John Pagliuca, President and CEO

Now, I will turn it over to John for closing remarks. Thanks, Tim. We scaled our business to new heights in the third quarter and made progress on critical strategic initiatives. As we march forward on our quest to advance the age of the MSP, our vision is clear and we believe the opportunity is vast. The SME IT ecosystem we serve is large and growing, and our differentiated model, which efficiently cracks the code to the trillion dollar plus SME IT market by providing enterprise-grade technology to MSPs, delivers both growth and profit. With our clear strategy and appealing market opportunity providing direction and energy to over 1500 plus N-ableites, our sharp focus is on driving operational excellence and continuing to deliver great technology to MSPs. And with that, we will open up the line for questions.

Operator, Operator

Thank you. Our first question for today comes from Mike Cikos of Needham. Your line is now open. Please go ahead.

Mike Cikos, Analyst

Hey team, I appreciate you addressing the questions. It's impressive to see the revenue exceeding expectations and the maintenance of our revenue guidance, along with the increase in EBITDA for the full year despite some foreign exchange challenges mentioned by Tim earlier. There are two angles to consider, and both questions relate to the new customer growth we're discussing. John, I value your insights and the growth strategy you've outlined. The first question relates to the macroeconomic landscape. You mentioned that the calendar 2023 customer cohort represents a selective group in terms of revenue for new customers since going public. In light of the macro situation, how should we assess the cautious environment? Is it evident that the difficulties are increasing on a quarter-to-quarter basis compared to 90 days ago? That's my first question, and I have a follow-up regarding the macro situation.

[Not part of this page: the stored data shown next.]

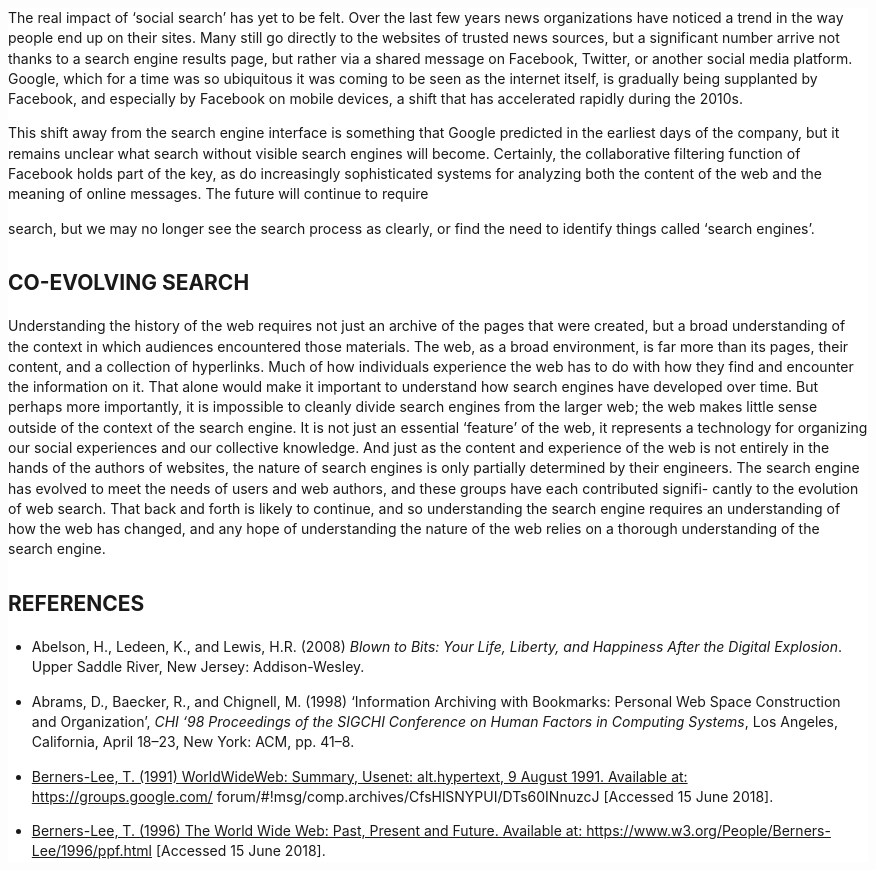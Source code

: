 The real impact of ‘social search’ has yet to be felt. Over the last few years news organizations have noticed a trend in the way people end up on their sites. Many still go directly to the websites of trusted news sources, but a significant number arrive not thanks to a search engine results page, but rather via a shared message on Facebook, Twitter, or another social media platform.
Google, which for a time was so ubiquitous it was coming to be seen as the internet itself, is gradually being supplanted by Facebook, and especially by Facebook on mobile devices, a shift that has accelerated rapidly during the 2010s.

This shift away from the search engine interface is something that Google predicted in the earliest days of the company, but it remains unclear what search without visible search engines will become.
Certainly, the collaborative filtering function of Facebook holds part of the key, as do increasingly sophisticated systems for analyzing both the content of the web and the meaning of online messages. The future will continue to require

search, but we may no longer see the search process as clearly, or find the need to identify things called ‘search engines’.

## CO-EVOLVING SEARCH

Understanding the history of the web requires not just an archive of the pages that were created, but a broad understanding of the context in which audiences encountered those materials. The web, as a broad environment, is far more than its pages, their content, and a collection of hyperlinks. Much of how individuals experience the web has to do with how they find and encounter the information on it. That alone would make it important to understand how search engines have developed over time. But perhaps more importantly, it is impossible to cleanly divide search engines from the larger web; the web makes little sense outside of the context of the search engine. It is not just an essential ‘feature’ of the web, it represents a technology for organizing our social experiences and our collective knowledge. And just as the content and experience of the web is not entirely in the hands of the authors of websites, the nature of search engines is only partially determined by their engineers. The search engine has evolved to meet the needs of users and web authors, and these groups have each contributed signifi-
cantly to the evolution of web search. That back and forth is likely to continue, and so understanding the search engine requires an understanding of how the web has changed, and any hope of understanding the nature of the web relies on a thorough understanding of the search engine.

## REFERENCES

-   Abelson, H., Ledeen, K., and Lewis, H.R. (2008)
    <i
        >Blown to Bits: Your Life, Liberty, and Happiness After the
    Digital Explosion</i >. Upper Saddle River, New Jersey: Addison-Wesley.

-   Abrams, D., Baecker, R., and Chignell, M. (1998) ‘Information Archiving with Bookmarks: Personal Web Space Construction and Organization’, <i>CHI ‘98 Proceedings of the SIGCHI Conference on Human Factors in Computing Systems</i >, Los Angeles, California, April 18–23, New York: ACM, pp. 41–8.

-   <a href="https://groups.google.com/"     >Berners-Lee, T. (1991) WorldWideWeb: Summary, Usenet: alt.hypertext, 9 August 1991. Available at: </a >https://groups.google.com/ forum/#!msg/comp.archives/CfsHlSNYPUI/DTs60INnuzcJ [Accessed 15 June 2018].

-   <a href="https://www.w3.org/People/Berners-Lee/1996/ppf.html">Berners-Lee, T. (1996) The World Wide Web: Past, Present and Future. Available at: https://www.w3.org/People/Berners-Lee/1996/ppf.html</a> [Accessed 15 June 2018].
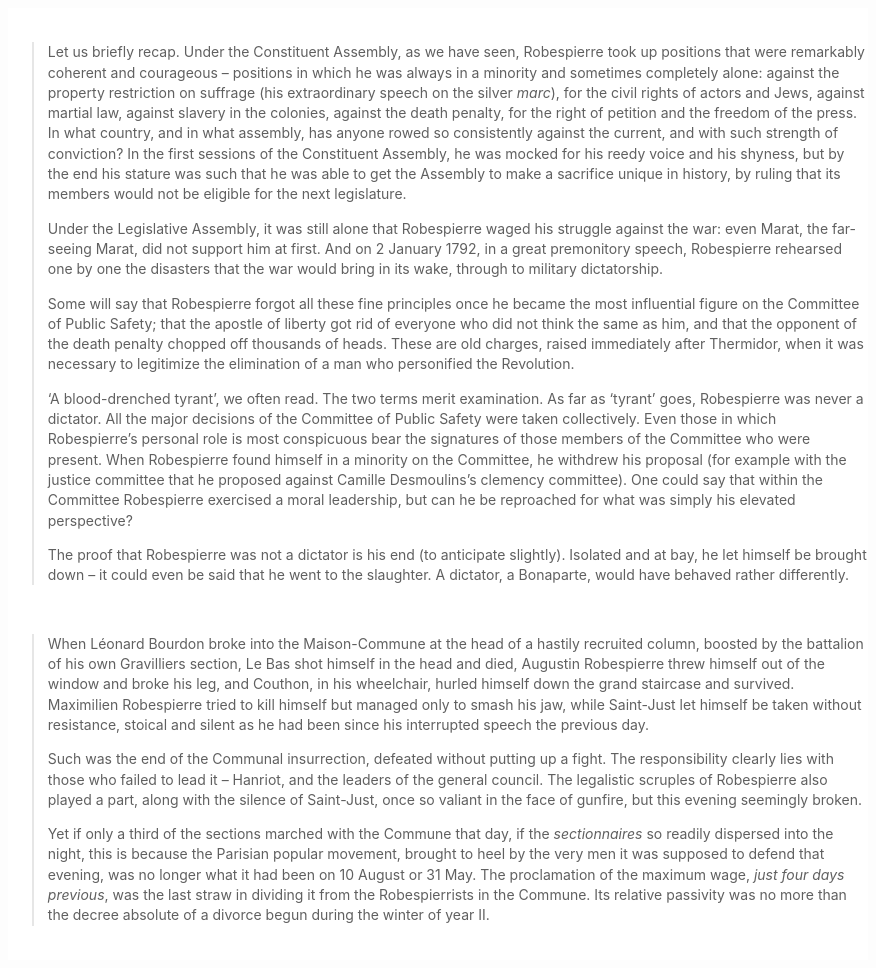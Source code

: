 >
<br/>

> Let us briefly recap. Under the Constituent Assembly, as we have seen, Robespierre took up positions that were remarkably coherent and courageous – positions in which he was always in a minority and sometimes completely alone: against the property restriction on suffrage (his extraordinary speech on the silver *marc*), for the civil rights of actors and Jews, against martial law, against slavery in the colonies, against the death penalty, for the right of petition and the freedom of the press. In what country, and in what assembly, has anyone rowed so consistently against the current, and with such strength of conviction? In the first sessions of the Constituent Assembly, he was mocked for his reedy voice and his shyness, but by the end his stature was such that he was able to get the Assembly to make a sacrifice unique in history, by ruling that its members would not be eligible for the next legislature.  
>
> Under the Legislative Assembly, it was still alone that Robespierre waged his struggle against the war: even Marat, the far-seeing Marat, did not support him at first. And on 2 January 1792, in a great premonitory speech, Robespierre rehearsed one by one the disasters that the war would bring in its wake, through to military dictatorship.  
>
> Some will say that Robespierre forgot all these fine principles once he became the most influential figure on the Committee of Public Safety; that the apostle of liberty got rid of everyone who did not think the same as him, and that the opponent of the death penalty chopped off thousands of heads. These are old charges, raised immediately after Thermidor, when it was necessary to legitimize the elimination of a man who personified the Revolution.  
>
> ‘A blood-drenched tyrant’, we often read. The two terms merit examination. As far as ‘tyrant’ goes, Robespierre was never a dictator. All the major decisions of the Committee of Public Safety were taken collectively. Even those in which Robespierre’s personal role is most conspicuous bear the signatures of those members of the Committee who were present. When Robespierre found himself in a minority on the Committee, he withdrew his proposal (for example with the justice committee that he proposed against Camille Desmoulins’s clemency committee). One could say that within the Committee Robespierre exercised a moral leadership, but can he be reproached for what was simply his elevated perspective?  
>
> The proof that Robespierre was not a dictator is his end (to anticipate slightly). Isolated and at bay, he let himself be brought down – it could even be said that he went to the slaughter. A dictator, a Bonaparte, would have behaved rather differently.  
>
<br/>

> When Léonard Bourdon broke into the Maison-Commune at the head of a hastily recruited column, boosted by the battalion of his own Gravilliers section, Le Bas shot himself in the head and died, Augustin Robespierre threw himself out of the window and broke his leg, and Couthon, in his wheelchair, hurled himself down the grand staircase and survived. Maximilien Robespierre tried to kill himself but managed only to smash his jaw, while Saint-Just let himself be taken without resistance, stoical and silent as he had been since his interrupted speech the previous day.  
>
> Such was the end of the Communal insurrection, defeated without putting up a fight. The responsibility clearly lies with those who failed to lead it – Hanriot, and the leaders of the general council. The legalistic scruples of Robespierre also played a part, along with the silence of Saint-Just, once so valiant in the face of gunfire, but this evening seemingly broken.  
>
> Yet if only a third of the sections marched with the Commune that day, if the *sectionnaires* so readily dispersed into the night, this is because the Parisian popular movement, brought to heel by the very men it was supposed to defend that evening, was no longer what it had been on 10 August or 31 May. The proclamation of the maximum wage, *just four days previous*, was the last straw in dividing it from the Robespierrists in the Commune. Its relative passivity was no more than the decree absolute of a divorce begun during the winter of year II.  
>
<br/>
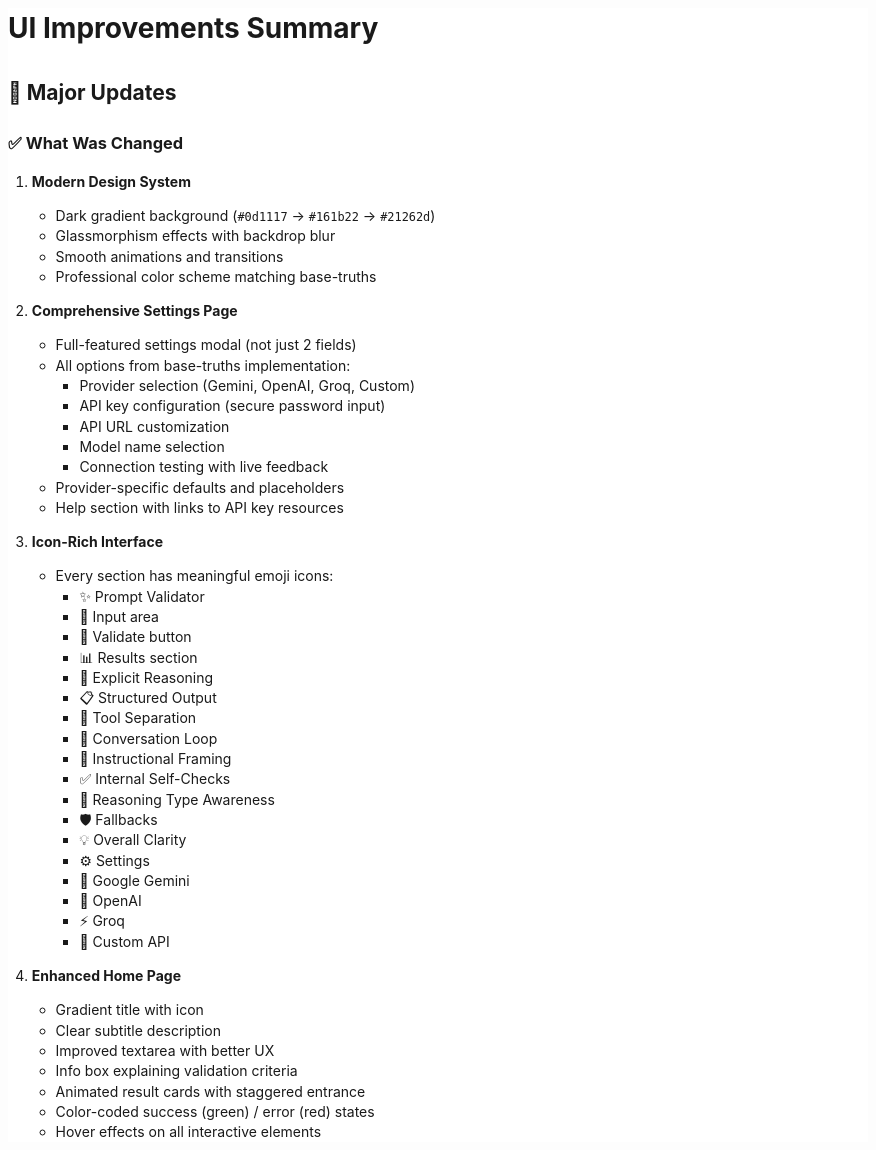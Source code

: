 # UI Improvements Summary

## 🎨 Major Updates

### ✅ What Was Changed

1. **Modern Design System**

   - Dark gradient background (`#0d1117` → `#161b22` → `#21262d`)
   - Glassmorphism effects with backdrop blur
   - Smooth animations and transitions
   - Professional color scheme matching base-truths

2. **Comprehensive Settings Page**

   - Full-featured settings modal (not just 2 fields)
   - All options from base-truths implementation:
     - Provider selection (Gemini, OpenAI, Groq, Custom)
     - API key configuration (secure password input)
     - API URL customization
     - Model name selection
     - Connection testing with live feedback
   - Provider-specific defaults and placeholders
   - Help section with links to API key resources

3. **Icon-Rich Interface**

   - Every section has meaningful emoji icons:
     - ✨ Prompt Validator
     - 📝 Input area
     - 🚀 Validate button
     - 📊 Results section
     - 🧠 Explicit Reasoning
     - 📋 Structured Output
     - 🔧 Tool Separation
     - 💬 Conversation Loop
     - 📖 Instructional Framing
     - ✅ Internal Self-Checks
     - 🎯 Reasoning Type Awareness
     - 🛡️ Fallbacks
     - 💡 Overall Clarity
     - ⚙️ Settings
     - 🔷 Google Gemini
     - 🤖 OpenAI
     - ⚡ Groq
     - 🔧 Custom API

4. **Enhanced Home Page**

   - Gradient title with icon
   - Clear subtitle description
   - Improved textarea with better UX
   - Info box explaining validation criteria
   - Animated result cards with staggered entrance
   - Color-coded success (green) / error (red) states
   - Hover effects on all interactive elements
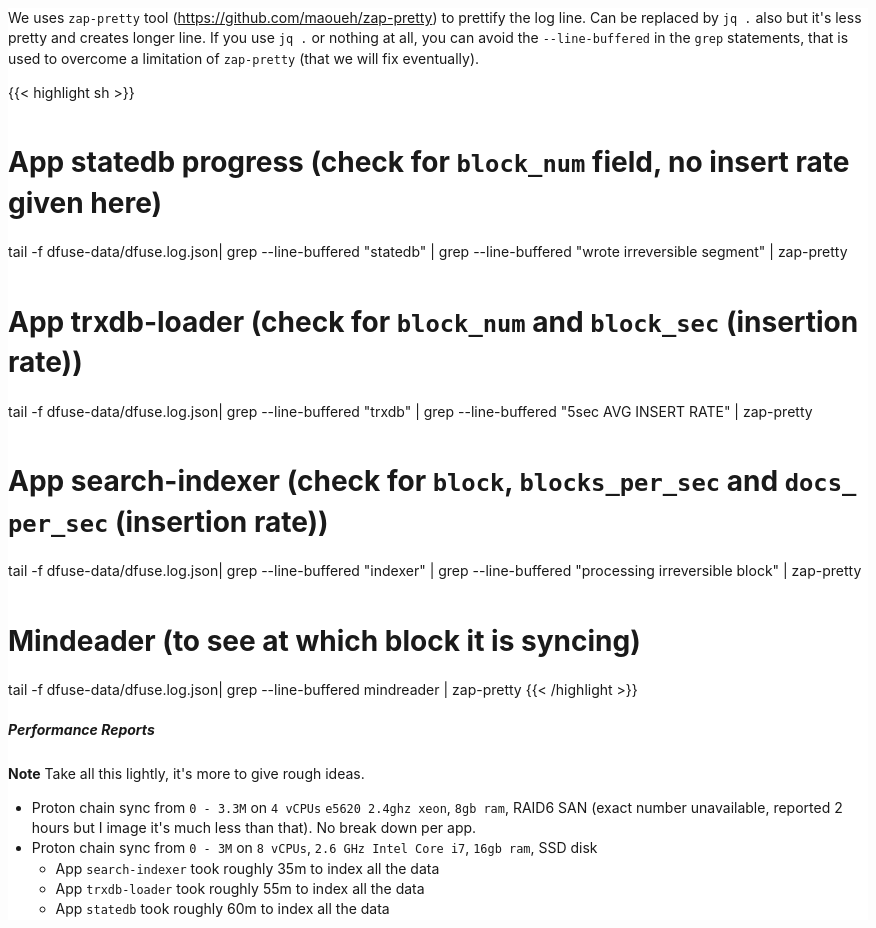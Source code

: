We uses `zap-pretty` tool (https://github.com/maoueh/zap-pretty) to prettify the log line. Can be replaced by `jq .` also but it's less pretty and creates longer line. If you use `jq .` or nothing at all, you can avoid the `--line-buffered` in the `grep` statements, that is used to overcome a limitation of `zap-pretty` (that we will fix eventually).

{{< highlight sh >}}
# App statedb progress (check for `block_num` field, no insert rate given here)
tail -f dfuse-data/dfuse.log.json| grep --line-buffered "statedb" | grep --line-buffered "wrote irreversible segment" | zap-pretty

# App trxdb-loader (check for `block_num` and `block_sec` (insertion rate))
tail -f dfuse-data/dfuse.log.json| grep --line-buffered "trxdb" | grep --line-buffered "5sec AVG INSERT RATE" | zap-pretty

# App search-indexer  (check for `block`, `blocks_per_sec` and `docs_per_sec` (insertion rate))
tail -f dfuse-data/dfuse.log.json| grep --line-buffered "indexer" | grep --line-buffered "processing irreversible block" | zap-pretty

# Mindeader (to see at which block it is syncing)
tail -f dfuse-data/dfuse.log.json|  grep --line-buffered mindreader | zap-pretty
{{< /highlight >}}

##### Performance Reports

**Note** Take all this lightly, it's more to give rough ideas.

- Proton chain sync from `0 - 3.3M` on `4 vCPUs` `e5620 2.4ghz xeon`, `8gb ram`,  RAID6 SAN (exact number unavailable, reported 2 hours but I image it's much less than that). No break down per app.
- Proton chain sync from `0 - 3M` on `8 vCPUs`, `2.6 GHz Intel Core i7`, `16gb ram`,  SSD disk
  - App `search-indexer` took roughly 35m to index all the data
  - App `trxdb-loader` took roughly 55m to index all the data
  - App `statedb` took roughly 60m to index all the data
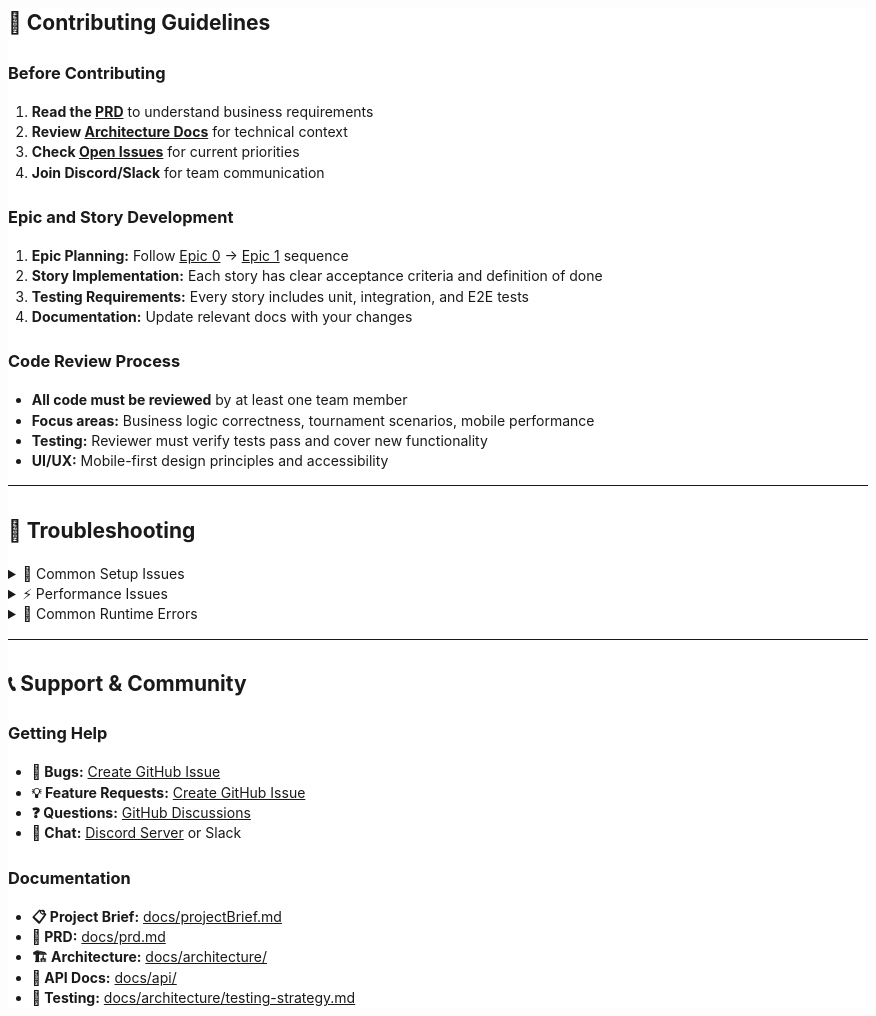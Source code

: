 
## 🤝 Contributing Guidelines

### Before Contributing
1. **Read the [PRD](docs/prd.md)** to understand business requirements
2. **Review [Architecture Docs](docs/architecture/)** for technical context
3. **Check [Open Issues](https://github.com/your-org/protour/issues)** for current priorities
4. **Join Discord/Slack** for team communication

### Epic and Story Development
1. **Epic Planning:** Follow [Epic 0](docs/stories/epic-0-foundation-setup.md) → [Epic 1](docs/stories/epic-1-foundation-tournament-setup.md) sequence
2. **Story Implementation:** Each story has clear acceptance criteria and definition of done
3. **Testing Requirements:** Every story includes unit, integration, and E2E tests
4. **Documentation:** Update relevant docs with your changes

### Code Review Process
- **All code must be reviewed** by at least one team member
- **Focus areas:** Business logic correctness, tournament scenarios, mobile performance
- **Testing:** Reviewer must verify tests pass and cover new functionality
- **UI/UX:** Mobile-first design principles and accessibility

---

## 🔧 Troubleshooting

<details><summary>🚨 Common Setup Issues</summary></details>

<details><summary>⚡ Performance Issues</summary></details>

<details><summary>🐛 Common Runtime Errors</summary></details>

---

## 📞 Support & Community

### Getting Help
- **🐛 Bugs:** [Create GitHub Issue](https://github.com/your-org/protour/issues/new?template=bug_report.md)
- **💡 Feature Requests:** [Create GitHub Issue](https://github.com/your-org/protour/issues/new?template=feature_request.md) 
- **❓ Questions:** [GitHub Discussions](https://github.com/your-org/protour/discussions)
- **💬 Chat:** [Discord Server](https://discord.gg/protour) or Slack

### Documentation
- **📋 Project Brief:** [docs/projectBrief.md](docs/projectBrief.md)
- **📝 PRD:** [docs/prd.md](docs/prd.md) 
- **🏗️ Architecture:** [docs/architecture/](docs/architecture/)
- **📖 API Docs:** [docs/api/](docs/api/)
- **🧪 Testing:** [docs/architecture/testing-strategy.md](docs/architecture/testing-strategy.md)
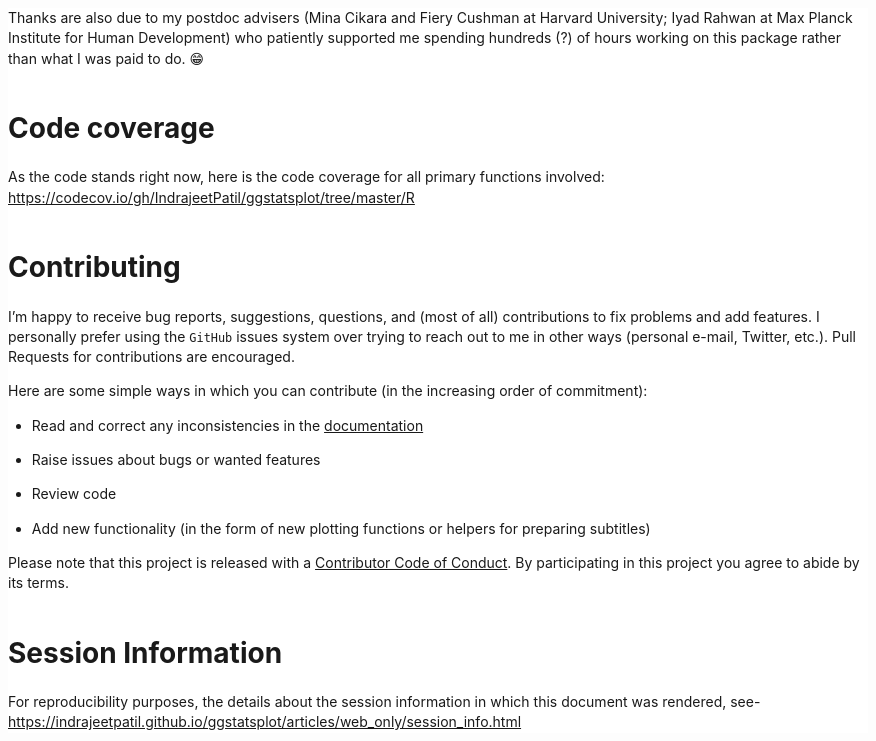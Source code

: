 Thanks are also due to my postdoc advisers (Mina Cikara and Fiery
Cushman at Harvard University; Iyad Rahwan at Max Planck Institute for
Human Development) who patiently supported me spending hundreds (?) of
hours working on this package rather than what I was paid to do. 😁

# Code coverage

As the code stands right now, here is the code coverage for all primary
functions involved:
<https://codecov.io/gh/IndrajeetPatil/ggstatsplot/tree/master/R>

# Contributing

I’m happy to receive bug reports, suggestions, questions, and (most of
all) contributions to fix problems and add features. I personally prefer
using the `GitHub` issues system over trying to reach out to me in other
ways (personal e-mail, Twitter, etc.). Pull Requests for contributions
are encouraged.

Here are some simple ways in which you can contribute (in the increasing
order of commitment):

-   Read and correct any inconsistencies in the
    [documentation](https://indrajeetpatil.github.io/ggstatsplot/)

-   Raise issues about bugs or wanted features

-   Review code

-   Add new functionality (in the form of new plotting functions or
    helpers for preparing subtitles)

Please note that this project is released with a [Contributor Code of
Conduct](https://github.com/IndrajeetPatil/ggstatsplot/blob/master/CODE_OF_CONDUCT.md).
By participating in this project you agree to abide by its terms.

# Session Information

For reproducibility purposes, the details about the session information
in which this document was rendered, see-
<https://indrajeetpatil.github.io/ggstatsplot/articles/web_only/session_info.html>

John Pagliuca, President and CEO

Thanks, Mike and appreciate you following the stock. I'm looking forward to talking to you and your team a little more tomorrow. So on the quarter-on-quarter comment, look we purposely wanted to spell out the growth algorithm just to remind folks that we have this multifaceted approach. As you mentioned, the NCA part of the algorithm was quite strong, it was quite strong in Q3, even compared to Q2. There's really no major difference in the macro environment that we're necessarily seeing from Q2 to Q3, like quarter-over-quarter performance. I would say it's more, Mike, a little bit of a continuation of the same where we're seeing MSPs looking to hit their targets, both their top line and their bottom line targets and the way that they're achieving that is more through cross-sell of additional services, rather than adding SMEs. And so that's where we're seeing a little bit of that moderated device ads coming up. And so I'd say it's a continuation of really the moderated device ad and a little bit more of a focus on where they're spending their money as it relates to licenses, licensing costs across their broader portfolio.

Mike Cikos, Analyst

Got it and thank you for the color there. And then the second question, this one comes back to the new customers, but through the lens of almost competition here. And so I just wanted to see, is there any change on the competitive front, obviously, we are some quarters removed from the Data acquisition, is there any benefit coming to N-able through that? And then the secondary pieces, obviously, you guys are talking about the MDR offering and what that does for N-able, but I have to imagine in some sense that elevates you guys at a competitive level. So any feedback that you guys are receiving since the MDR, I know you had some bullish comments in the prepared remarks, but just wanted to see if I can get any incremental color on those two pieces? Thank you.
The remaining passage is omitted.